Creating a k-means clustering model

BigQuery ML supports unsupervised learning . You can apply the k-means algorithm to group your data into clusters. Unlike supervised machine learning, which is about predictive analytics, unsupervised learning is about descriptive analytics. It's about understanding your data so that you can make data-driven decisions.

In this tutorial, you will use a k-means model in BigQuery ML to build clusters of data in the London Bicycle Hires public dataset. The London Bicycle Hires data contains the number of hires of London's Santander Cycle Hire Scheme from 2011 to present. The data includes start and stop timestamps, station names and ride duration.

The queries in this tutorial use Geography Functions. available in BigQuery GIS. For more information on BigQuery GIS, see Introduction to BigQuery GIS.

Objectives

In this tutorial you:

  • Create a k-means clustering model.
  • Use Google Data Studio to visualize your model.
  • Make data-driven decisions based on your model.

Costs

This tutorial uses billable components of Cloud Platform, including:

  • BigQuery
  • BigQuery ML

For more information on BigQuery costs, see the BigQuery pricing page.

For more information on BigQuery ML costs, see the BigQuery ML pricing page.

Before you begin

  1. Sign in to your Google Account.

    If you don't already have one, sign up for a new account.

  2. Select or create a GCP project.

    Go to the project selector page

  3. Projeniz için faturalandırmanın etkinleştirildiğinden emin olun.

    Faturalandırmayı etkinleştirmeyi öğren

  4. BigQuery is automatically enabled in new projects. To activate BigQuery in a pre-existing project, go to Enable the BigQuery API.

    Enable the API

Introduction

Your data may contain natural groupings or clusters of data. You may want to identify these groupings descriptively in order to make data-driven decisions. For example, a retailer may want to identify natural groupings of customers who have similar purchasing habits or locations. This process is known as customer segmentation.
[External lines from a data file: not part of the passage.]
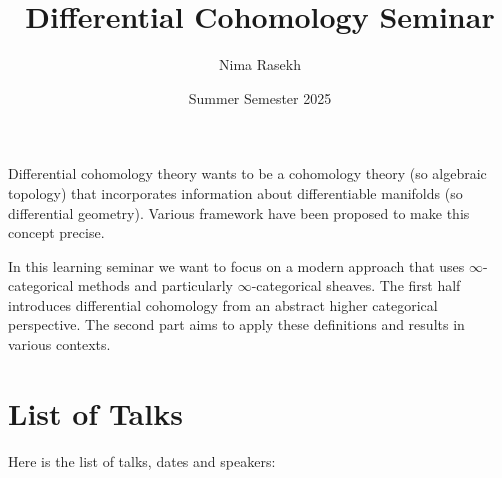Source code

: \documentclass[10pt]{amsart}
\title{Differential Cohomology Seminar}
\date{Summer Semester 2025}
\author{Nima Rasekh}
\begin{document}
\maketitle


Differential cohomology theory wants to be a cohomology theory (so algebraic topology) that incorporates information about differentiable manifolds (so differential geometry). Various framework have been proposed to make this concept precise.

In this learning seminar we want to focus on a modern approach that uses $\infty$-categorical methods and particularly $\infty$-categorical sheaves. The first half introduces differential cohomology from an abstract higher categorical perspective. The second part aims to apply these definitions and results in various contexts.

\section{List of Talks}
Here is the list of talks, dates and speakers:
\end{document}
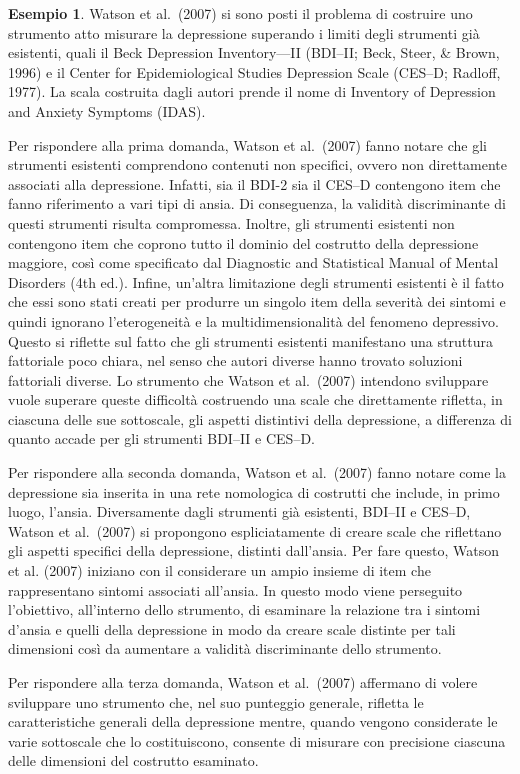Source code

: \documentclass[
  11pt,
]{krantz}
\theoremstyle{definition}
\theoremstyle{definition}
\newtheorem{example}{Esempio}[chapter]
\theoremstyle{definition}
\theoremstyle{definition}
\theoremstyle{remark}
\begin{document}
\begin{example}
Watson et al.~(2007) si sono posti il problema di costruire uno strumento atto misurare la depressione superando i limiti degli strumenti già esistenti, quali il Beck Depression Inventory---II (BDI--II; Beck, Steer, \& Brown, 1996) e il Center for Epidemiological Studies Depression Scale (CES--D; Radloff, 1977). La scala costruita dagli autori prende il nome di Inventory of Depression and Anxiety Symptoms (IDAS).

Per rispondere alla prima domanda, Watson et al.~(2007) fanno notare che gli strumenti esistenti comprendono contenuti non specifici, ovvero non direttamente associati alla depressione. Infatti, sia il BDI-2 sia il CES--D contengono item che fanno riferimento a vari tipi di ansia. Di conseguenza, la validità discriminante di questi strumenti risulta compromessa. Inoltre, gli strumenti esistenti non contengono item che coprono tutto il dominio del costrutto della depressione maggiore, così come specificato dal Diagnostic and Statistical Manual of Mental Disorders (4th ed.). Infine, un'altra limitazione degli strumenti esistenti è il fatto che essi sono stati creati per produrre un singolo item della severità dei sintomi e quindi ignorano l'eterogeneità e la multidimensionalità del fenomeno depressivo. Questo si riflette sul fatto che gli strumenti esistenti manifestano una struttura fattoriale poco chiara, nel senso che autori diverse hanno trovato soluzioni fattoriali diverse. Lo strumento che Watson et al.~(2007) intendono sviluppare vuole superare queste difficoltà costruendo una scale che direttamente rifletta, in ciascuna delle sue sottoscale, gli aspetti distintivi della depressione, a differenza di quanto accade per gli strumenti BDI--II e CES--D.

Per rispondere alla seconda domanda, Watson et al.~(2007) fanno notare come la depressione sia inserita in una rete nomologica di costrutti che include, in primo luogo, l'ansia. Diversamente dagli strumenti già esistenti, BDI--II e CES--D, Watson et al.~(2007) si propongono espliciatamente di creare scale che riflettano gli aspetti specifici della depressione, distinti dall'ansia. Per fare questo, Watson et al. (2007) iniziano con il considerare un ampio insieme di item che rappresentano sintomi associati all'ansia. In questo modo viene perseguito l'obiettivo, all'interno dello strumento, di esaminare la relazione tra i sintomi d'ansia e quelli della depressione in modo da creare scale distinte per tali dimensioni così da aumentare a validità discriminante dello strumento.

Per rispondere alla terza domanda, Watson et al.~(2007) affermano di volere sviluppare uno strumento che, nel suo punteggio generale, rifletta le caratteristiche generali della depressione mentre, quando vengono considerate le varie sottoscale che lo costituiscono, consente di misurare con precisione ciascuna delle dimensioni del costrutto esaminato.
\end{example}
\end{document}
Data you use to perform customer segmentation might include the store they visited, what items they bought, how much they paid, and so on. You would create a model to try to understand what these groups of customer personas are like so that you can design items that appeal to group members.

You could also find product groups among the items purchased. In this case, you would cluster items based on who purchased them, when they were purchased, where they were purchased, and so on. You would create a model to determine the characteristics of a product group so that you can make informed decisions such as how to improve cross-selling.

In this tutorial, you use BigQuery ML to create a k-means model that clusters London Bicycle Hires data based on bike station attributes.

Creating your k-means model consists of the following steps.

  • Step one: Create a dataset to store your model.
    The first step is to create a dataset that stores your model. Because the London Bicycle Hires dataset is stored in the EU multi-region location, your dataset must also reside in the EU.
  • Step two: Examine your training data.
    The next step is to examine the data you use to train your clustering model by running a query against the london_bicycles table. Because k-means is an unsupervised learning technique, model training does not require labels nor does it require you to split the data into training data and evaluation data.
  • Step three: Create a k-means model.
    Step three is to create your k-means model. When you create the model, the clustering field is station_name, and you cluster the data based on station attributes such as the number of bike racks and the distance of the station from the city center.
  • Step four: Use the ML.PREDICT function to predict a station's cluster.
    Next, you use the ML.PREDICT function to predict the cluster for a given set of stations. You predict clusters for all station names that contain the string Kennington.
  • Step five: Visualize your model.
    Step five is to examine the characteristics of each cluster using a visualization tool. In this tutorial, you visualize the clusters by using Google Data Studio.
  • Step six: Use your model to make data-driven decisions.
    The final step is to use the model to make data-driven decisions. For example, based on the model results, you can determine which stations would benefit from extra capacity.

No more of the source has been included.